An organic adhesive forming an adhesive layer was applied on the main face 5a of the base body 5, and the main face 5a was adhered to the main face 1a of the substrate 1 with the recesses formed thereon. A pressure was applied onto the base body 5 and the dielectric substrate 1 with a pressing machine so that the thickness of the adhesive layer was reduced to 0.4 μm. The body 5 and substrate 1 were held in atmosphere at 200° C. for 1 hour to solidify the adhesive so that the base body and the dielectric substrate were adhered with each other.

After the base body 5 was adhered to and fixed on the dielectric substrate 1, the second main face 5b of the base body was adhered to and fixed on a polishing jig. The second main face 1b of the dielectric substrate 1 was ground with a grinder having fixed abrasive so that the thickness of the dielectric substrate 1 was reduced to 50 μm. Further, the thus ground main face 1b of the dielectric substrate 1 was then polished with diamond abrasive to further reduce the thickness of the dielectric substrate 1 to 2 μm. Finally, the dielectric substrate 1 was finished with loose abrasive and polishing pad of unwoven cloth sheet to reduce the thickness to 0.5 μm so that the recesses were opened to both main faces to form the through holes 11 (FIG. 3 (b)).

The thus integrated assembly was then immersed in buffered fluoric acid heated at 40° C. to supply buffered fluoric acid through the through holes 11 formed by the grinding.
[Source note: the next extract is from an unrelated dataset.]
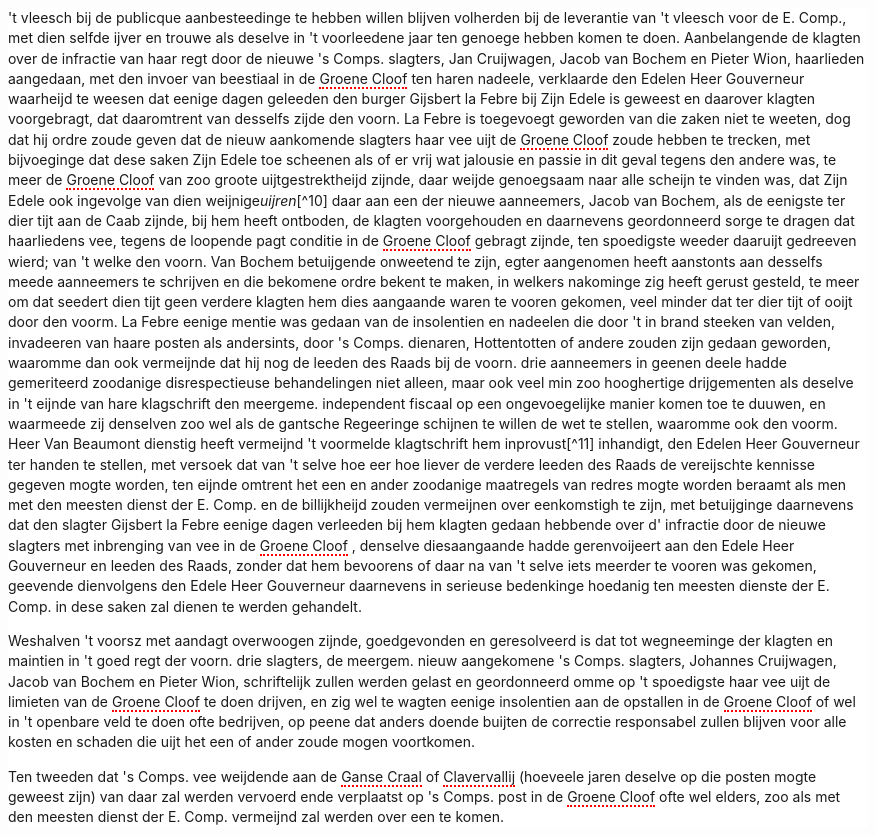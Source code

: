 't vleesch bij de publicque aanbesteedinge te hebben willen blijven volherden bij de leverantie van 't vleesch voor de E. Comp., met dien selfde ijver en trouwe als deselve in 't voorleedene jaar ten genoege hebben komen te doen. Aanbelangende de klagten over de infractie van haar regt door de nieuwe 's Comps. slagters, Jan Cruijwagen, Jacob van Bochem en Pieter Wion, haarlieden aangedaan, met den invoer van beestiaal in de <span style="border-bottom: 2px dotted #FF0000;">Groene Cloof</span> ten haren nadeele, verklaarde den Edelen Heer Gouverneur waarheijd te weesen dat eenige dagen geleeden den burger Gijsbert la Febre bij Zijn Edele is geweest en daarover klagten voorgebragt, dat daaromtrent van desselfs zijde den voorn. La Febre is toegevoegt geworden van die zaken niet te weeten, dog dat hij ordre zoude geven dat de nieuw aankomende slagters haar vee uijt de <span style="border-bottom: 2px dotted #FF0000;">Groene Cloof</span> zoude hebben te trecken, met bijvoeginge dat dese saken Zijn Edele toe scheenen als of er vrij wat jalousie en passie in dit geval tegens den andere was, te meer de <span style="border-bottom: 2px dotted #FF0000;">Groene Cloof</span> van zoo groote uijtgestrektheijd zijnde, daar weijde genoegsaam naar alle scheijn te vinden was, dat Zijn Edele ook ingevolge van dien weijnige*uijren*[^10] daar aan een der nieuwe aanneemers, Jacob van Bochem, als de eenigste ter dier tijt aan de Caab zijnde, bij hem heeft ontboden, de klagten voorgehouden en daarnevens geordonneerd sorge te dragen dat haarliedens vee, tegens de loopende pagt conditie in de <span style="border-bottom: 2px dotted #FF0000;">Groene Cloof</span> gebragt zijnde, ten spoedigste weeder daaruijt gedreeven wierd; van 't welke den voorn. Van Bochem betuijgende onweetend te zijn, egter aangenomen heeft aanstonts aan desselfs meede aanneemers te schrijven en die bekomene ordre bekent te maken, in welkers nakominge zig heeft gerust gesteld, te meer om dat seedert dien tijt geen verdere klagten hem dies aangaande waren te vooren gekomen, veel minder dat ter dier tijt of ooijt door den voorm. La Febre eenige mentie was gedaan van de insolentien en nadeelen die door 't in brand steeken van velden, invadeeren van haare posten als andersints, door 's Comps. dienaren, Hottentotten of andere zouden zijn gedaan geworden, waaromme dan ook vermeijnde dat hij nog de leeden des Raads bij de voorn. drie aanneemers in geenen deele hadde gemeriteerd zoodanige disrespectieuse behandelingen niet alleen, maar ook veel min zoo hooghertige drijgementen als deselve in 't eijnde van hare klagschrift den meergeme. independent fiscaal op een ongevoegelijke manier komen toe te duuwen, en waarmeede zij denselven zoo wel als de gantsche Regeeringe schijnen te willen de wet te stellen, waaromme ook den voorm. Heer Van Beaumont dienstig heeft vermeijnd 't voormelde klagtschrift hem inprovust[^11] inhandigt, den Edelen Heer Gouverneur ter handen te stellen, met versoek dat van 't selve hoe eer hoe liever de verdere leeden des Raads de vereijschte kennisse gegeven mogte worden, ten eijnde omtrent het een en ander zoodanige maatregels van redres mogte worden beraamt als men met den meesten dienst der E. Comp. en de billijkheijd zouden vermeijnen over eenkomstigh te zijn, met betuijginge daarnevens dat den slagter Gijsbert la Febre eenige dagen verleeden bij hem klagten gedaan hebbende over d' infractie door de nieuwe slagters met inbrenging van vee in de <span style="border-bottom: 2px dotted #FF0000;">Groene Cloof</span> , denselve diesaangaande hadde gerenvoijeert aan den Edele Heer Gouverneur en leeden des Raads, zonder dat hem bevoorens of daar na van 't selve iets meerder te vooren was gekomen, geevende dienvolgens den Edele Heer Gouverneur daarnevens in serieuse bedenkinge hoedanig ten meesten dienste der E. Comp. in dese saken zal dienen te werden gehandelt.

Weshalven 't voorsz met aandagt overwoogen zijnde, goedgevonden en geresolveerd is dat tot wegneeminge der klagten en maintien in 't goed regt der voorn. drie slagters, de meergem. nieuw aangekomene 's Comps. slagters, Johannes Cruijwagen, Jacob van Bochem en Pieter Wion, schriftelijk zullen werden gelast en geordonneerd omme op 't spoedigste haar vee uijt de limieten van de <span style="border-bottom: 2px dotted #FF0000;">Groene Cloof</span> te doen drijven, en zig wel te wagten eenige insolentien aan de opstallen in de <span style="border-bottom: 2px dotted #FF0000;">Groene Cloof</span> of wel in 't openbare veld te doen ofte bedrijven, op peene dat anders doende buijten de correctie responsabel zullen blijven voor alle kosten en schaden die uijt het een of ander zoude mogen voortkomen.

Ten tweeden dat 's Comps. vee weijdende aan de <span style="border-bottom: 2px dotted #FF0000;">Ganse Craal</span> of <span style="border-bottom: 2px dotted #FF0000;">Clavervallij</span> (hoeveele jaren deselve op die posten mogte geweest zijn) van daar zal werden vervoerd ende verplaatst op 's Comps. post in de <span style="border-bottom: 2px dotted #FF0000;">Groene Cloof</span> ofte wel elders, zoo als met den meesten dienst der E. Comp. vermeijnd zal werden over een te komen.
The SiO₂ layer 8 on the base body 5 was thus removed (FIG. 3 (d)).

After the thus polished face of the dielectric slab was washed with an organic solvent, aluminum film having a thickness of 0.02 μm was formed over the whole of the polished face by sputtering (FIG. 4 (a)). The aluminum film was patterned by conventional photolithography and then subjected to wet etching using phosphoric acid etchant heated at 40° C. to obtain target electrode pattern (FIG. 4 (b)). Unnecessary resist 15 was then removed with an organic solvent and the thus obtained assembly was cut into respective chips with a dicing saw. The photonic crystal device was thus obtained (FIG. 5).

The thus obtained slab-type and two-dimensional photonic crystal structure was proved to be available as a slab-type and two-dimensional photonic crystal device.

Claims

1. A method of producing a slab type two-dimensional photonic crystal structure comprising a slab of a dielectric single crystal and a lattice column comprising through holes; said method comprising the steps of: forming recesses in a substrate of a dielectric single crystal by etching a first main face of said substrate of said dielectric single crystal; andforming a slab by mechanically processing a second main face of said substrate so that said recesses pass through said slab to form said through holes.

2. The method of claim 1, further comprising the step of fixing said substrate on a base body at said first main face after said recesses are formed on said first main face of said substrate, wherein said mechanical processing is performed after said substrate is fixed onto said base body.

3. The method of claim 1, further comprising the step of filling a dielectric material into said through holes to form dielectric pillars.